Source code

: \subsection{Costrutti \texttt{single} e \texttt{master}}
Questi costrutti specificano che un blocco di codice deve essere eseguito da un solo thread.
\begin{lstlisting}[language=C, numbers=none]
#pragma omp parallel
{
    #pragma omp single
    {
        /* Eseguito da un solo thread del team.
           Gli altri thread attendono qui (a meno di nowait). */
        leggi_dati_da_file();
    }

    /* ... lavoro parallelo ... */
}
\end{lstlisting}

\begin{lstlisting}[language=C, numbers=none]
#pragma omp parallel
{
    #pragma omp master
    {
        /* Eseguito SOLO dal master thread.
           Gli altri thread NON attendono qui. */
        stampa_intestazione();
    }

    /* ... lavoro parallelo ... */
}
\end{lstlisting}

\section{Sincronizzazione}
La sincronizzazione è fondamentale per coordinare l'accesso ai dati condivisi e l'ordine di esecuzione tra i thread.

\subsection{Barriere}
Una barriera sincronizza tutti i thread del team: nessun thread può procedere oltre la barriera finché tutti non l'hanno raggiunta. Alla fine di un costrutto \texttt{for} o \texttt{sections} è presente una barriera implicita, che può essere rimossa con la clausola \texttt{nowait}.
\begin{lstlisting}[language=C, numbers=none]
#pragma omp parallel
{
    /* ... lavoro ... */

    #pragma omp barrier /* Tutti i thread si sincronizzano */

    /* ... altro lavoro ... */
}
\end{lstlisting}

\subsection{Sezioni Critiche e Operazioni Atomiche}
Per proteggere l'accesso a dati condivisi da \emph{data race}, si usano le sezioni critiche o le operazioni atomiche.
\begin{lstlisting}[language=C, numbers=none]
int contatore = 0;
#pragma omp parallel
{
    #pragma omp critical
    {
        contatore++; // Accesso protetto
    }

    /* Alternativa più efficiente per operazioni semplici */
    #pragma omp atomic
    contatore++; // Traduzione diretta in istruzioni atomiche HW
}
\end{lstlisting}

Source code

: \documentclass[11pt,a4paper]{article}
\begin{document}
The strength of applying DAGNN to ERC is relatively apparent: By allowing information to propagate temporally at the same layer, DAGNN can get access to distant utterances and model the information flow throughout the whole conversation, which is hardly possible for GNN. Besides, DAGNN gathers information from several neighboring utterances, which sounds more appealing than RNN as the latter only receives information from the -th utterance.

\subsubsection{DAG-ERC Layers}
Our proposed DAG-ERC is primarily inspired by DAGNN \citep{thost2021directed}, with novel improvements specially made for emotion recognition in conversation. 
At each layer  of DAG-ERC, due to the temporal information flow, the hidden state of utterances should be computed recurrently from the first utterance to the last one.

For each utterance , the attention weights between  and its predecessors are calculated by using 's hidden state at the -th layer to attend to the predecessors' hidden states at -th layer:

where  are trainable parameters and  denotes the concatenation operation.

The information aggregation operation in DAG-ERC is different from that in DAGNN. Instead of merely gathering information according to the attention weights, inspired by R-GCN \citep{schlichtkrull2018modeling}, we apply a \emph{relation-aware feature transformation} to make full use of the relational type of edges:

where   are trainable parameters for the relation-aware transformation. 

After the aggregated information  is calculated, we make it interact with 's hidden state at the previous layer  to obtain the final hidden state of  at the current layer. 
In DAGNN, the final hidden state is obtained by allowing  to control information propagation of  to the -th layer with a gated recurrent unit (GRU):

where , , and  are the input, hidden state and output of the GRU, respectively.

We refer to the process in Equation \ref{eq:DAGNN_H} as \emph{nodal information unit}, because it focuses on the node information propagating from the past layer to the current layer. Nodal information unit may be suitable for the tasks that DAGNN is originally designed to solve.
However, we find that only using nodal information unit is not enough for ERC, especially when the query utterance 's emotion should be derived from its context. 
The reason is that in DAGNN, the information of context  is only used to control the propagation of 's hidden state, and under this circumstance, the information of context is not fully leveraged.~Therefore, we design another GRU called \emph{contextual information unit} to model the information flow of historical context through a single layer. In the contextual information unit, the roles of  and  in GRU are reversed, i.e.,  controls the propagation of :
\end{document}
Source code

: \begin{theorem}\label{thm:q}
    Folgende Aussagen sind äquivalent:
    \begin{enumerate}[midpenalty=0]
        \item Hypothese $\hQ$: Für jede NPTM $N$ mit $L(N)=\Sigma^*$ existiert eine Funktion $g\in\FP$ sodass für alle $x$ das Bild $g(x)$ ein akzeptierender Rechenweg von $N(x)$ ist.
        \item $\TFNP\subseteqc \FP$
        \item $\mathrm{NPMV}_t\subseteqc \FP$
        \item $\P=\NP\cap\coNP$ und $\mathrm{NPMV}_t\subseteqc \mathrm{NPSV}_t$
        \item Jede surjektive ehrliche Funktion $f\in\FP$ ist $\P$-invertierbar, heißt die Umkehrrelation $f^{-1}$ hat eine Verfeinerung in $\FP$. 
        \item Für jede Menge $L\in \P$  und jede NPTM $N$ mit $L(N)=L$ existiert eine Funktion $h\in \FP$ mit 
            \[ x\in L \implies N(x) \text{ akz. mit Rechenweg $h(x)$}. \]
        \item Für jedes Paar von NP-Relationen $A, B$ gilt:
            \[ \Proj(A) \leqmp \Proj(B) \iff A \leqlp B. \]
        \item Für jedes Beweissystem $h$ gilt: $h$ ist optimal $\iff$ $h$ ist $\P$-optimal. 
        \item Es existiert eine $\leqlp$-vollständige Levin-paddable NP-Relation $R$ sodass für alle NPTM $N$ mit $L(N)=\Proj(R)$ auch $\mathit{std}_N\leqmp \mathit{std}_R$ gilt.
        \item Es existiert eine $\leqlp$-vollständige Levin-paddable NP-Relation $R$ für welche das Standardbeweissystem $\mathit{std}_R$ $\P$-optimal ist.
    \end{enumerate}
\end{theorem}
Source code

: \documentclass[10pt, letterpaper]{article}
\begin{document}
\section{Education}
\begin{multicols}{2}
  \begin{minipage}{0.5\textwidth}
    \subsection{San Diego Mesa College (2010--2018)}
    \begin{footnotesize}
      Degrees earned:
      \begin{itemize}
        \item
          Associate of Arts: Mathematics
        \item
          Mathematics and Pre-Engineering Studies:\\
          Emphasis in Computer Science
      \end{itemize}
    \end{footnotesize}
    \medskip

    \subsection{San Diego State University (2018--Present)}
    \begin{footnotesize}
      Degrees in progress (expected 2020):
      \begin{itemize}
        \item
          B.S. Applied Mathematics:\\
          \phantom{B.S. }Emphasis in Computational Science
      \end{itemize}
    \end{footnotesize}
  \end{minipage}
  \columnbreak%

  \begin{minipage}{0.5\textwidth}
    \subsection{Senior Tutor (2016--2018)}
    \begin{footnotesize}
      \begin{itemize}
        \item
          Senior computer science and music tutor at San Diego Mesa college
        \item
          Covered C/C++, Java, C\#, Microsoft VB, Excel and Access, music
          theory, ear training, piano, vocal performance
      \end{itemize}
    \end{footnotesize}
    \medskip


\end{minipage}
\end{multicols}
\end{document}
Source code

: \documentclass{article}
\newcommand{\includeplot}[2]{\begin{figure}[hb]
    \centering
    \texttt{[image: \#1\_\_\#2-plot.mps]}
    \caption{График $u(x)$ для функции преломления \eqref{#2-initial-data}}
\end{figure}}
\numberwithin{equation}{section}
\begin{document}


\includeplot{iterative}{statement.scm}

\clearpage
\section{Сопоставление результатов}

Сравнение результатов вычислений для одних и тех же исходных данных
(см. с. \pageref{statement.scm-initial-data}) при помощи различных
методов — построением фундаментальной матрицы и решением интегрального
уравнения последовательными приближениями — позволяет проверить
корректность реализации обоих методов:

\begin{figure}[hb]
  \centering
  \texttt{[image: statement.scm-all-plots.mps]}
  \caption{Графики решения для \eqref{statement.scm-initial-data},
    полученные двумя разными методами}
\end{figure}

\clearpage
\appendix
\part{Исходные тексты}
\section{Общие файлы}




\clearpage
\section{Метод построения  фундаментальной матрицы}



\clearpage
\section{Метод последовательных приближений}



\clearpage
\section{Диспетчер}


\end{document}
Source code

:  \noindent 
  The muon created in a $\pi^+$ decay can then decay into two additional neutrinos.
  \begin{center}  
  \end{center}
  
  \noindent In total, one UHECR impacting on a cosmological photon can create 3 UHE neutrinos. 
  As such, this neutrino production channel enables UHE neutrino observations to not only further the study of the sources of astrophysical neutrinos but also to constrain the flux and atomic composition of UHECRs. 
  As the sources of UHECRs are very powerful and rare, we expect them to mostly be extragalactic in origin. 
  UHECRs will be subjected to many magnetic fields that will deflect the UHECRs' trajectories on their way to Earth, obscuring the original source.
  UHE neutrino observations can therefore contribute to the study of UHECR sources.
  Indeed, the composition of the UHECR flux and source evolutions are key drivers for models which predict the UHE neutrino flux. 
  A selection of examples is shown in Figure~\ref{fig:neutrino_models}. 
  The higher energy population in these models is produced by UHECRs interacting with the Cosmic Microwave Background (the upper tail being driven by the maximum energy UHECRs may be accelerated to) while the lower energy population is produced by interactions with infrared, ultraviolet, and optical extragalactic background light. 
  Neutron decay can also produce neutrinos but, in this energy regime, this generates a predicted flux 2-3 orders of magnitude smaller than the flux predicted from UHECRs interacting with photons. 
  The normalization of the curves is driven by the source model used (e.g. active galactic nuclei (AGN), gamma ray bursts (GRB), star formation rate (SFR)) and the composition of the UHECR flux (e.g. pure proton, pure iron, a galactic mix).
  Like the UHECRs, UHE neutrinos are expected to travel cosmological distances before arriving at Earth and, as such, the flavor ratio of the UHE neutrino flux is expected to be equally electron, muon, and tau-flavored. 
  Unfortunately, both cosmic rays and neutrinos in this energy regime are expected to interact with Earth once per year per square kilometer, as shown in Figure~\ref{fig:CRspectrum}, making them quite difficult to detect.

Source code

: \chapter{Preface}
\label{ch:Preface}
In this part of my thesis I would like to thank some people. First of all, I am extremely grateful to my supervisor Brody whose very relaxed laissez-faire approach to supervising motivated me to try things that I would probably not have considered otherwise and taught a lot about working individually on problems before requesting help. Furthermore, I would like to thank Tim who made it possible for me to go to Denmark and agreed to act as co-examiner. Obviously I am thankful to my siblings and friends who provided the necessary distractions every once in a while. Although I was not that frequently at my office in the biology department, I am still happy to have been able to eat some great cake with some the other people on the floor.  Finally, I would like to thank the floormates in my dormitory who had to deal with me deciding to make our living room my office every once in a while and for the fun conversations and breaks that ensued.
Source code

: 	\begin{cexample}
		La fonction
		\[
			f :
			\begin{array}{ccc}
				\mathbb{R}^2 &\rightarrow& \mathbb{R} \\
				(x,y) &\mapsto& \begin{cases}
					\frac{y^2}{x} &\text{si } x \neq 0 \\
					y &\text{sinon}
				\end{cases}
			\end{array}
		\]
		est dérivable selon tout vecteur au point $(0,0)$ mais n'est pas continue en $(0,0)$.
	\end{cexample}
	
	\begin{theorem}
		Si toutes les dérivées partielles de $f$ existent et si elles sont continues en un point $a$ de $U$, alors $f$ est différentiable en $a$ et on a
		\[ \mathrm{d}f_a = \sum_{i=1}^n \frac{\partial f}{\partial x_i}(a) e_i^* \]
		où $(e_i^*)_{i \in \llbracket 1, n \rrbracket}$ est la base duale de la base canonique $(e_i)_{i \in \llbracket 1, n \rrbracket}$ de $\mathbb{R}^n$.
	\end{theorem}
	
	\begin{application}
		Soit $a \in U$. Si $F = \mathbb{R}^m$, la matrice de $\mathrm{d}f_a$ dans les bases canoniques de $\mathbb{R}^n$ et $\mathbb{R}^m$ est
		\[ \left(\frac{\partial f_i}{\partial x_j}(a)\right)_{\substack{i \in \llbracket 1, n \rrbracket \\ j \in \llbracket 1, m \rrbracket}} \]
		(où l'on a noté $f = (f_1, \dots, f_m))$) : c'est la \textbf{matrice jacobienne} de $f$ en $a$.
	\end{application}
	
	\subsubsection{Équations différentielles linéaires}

Exercise brief -> The records above should be printed exactly, please, from the first line through the line containing "dal master thread.", with both ends kept and nothing past it.

Exercise answer ->
Source code

: \subsection{Costrutti \texttt{single} e \texttt{master}}
Questi costrutti specificano che un blocco di codice deve essere eseguito da un solo thread.
\begin{lstlisting}[language=C, numbers=none]
#pragma omp parallel
{
    #pragma omp single
    {
        /* Eseguito da un solo thread del team.
           Gli altri thread attendono qui (a meno di nowait). */
        leggi_dati_da_file();
    }

    /* ... lavoro parallelo ... */
}
\end{lstlisting}

\begin{lstlisting}[language=C, numbers=none]
#pragma omp parallel
{
    #pragma omp master
    {
        /* Eseguito SOLO dal master thread.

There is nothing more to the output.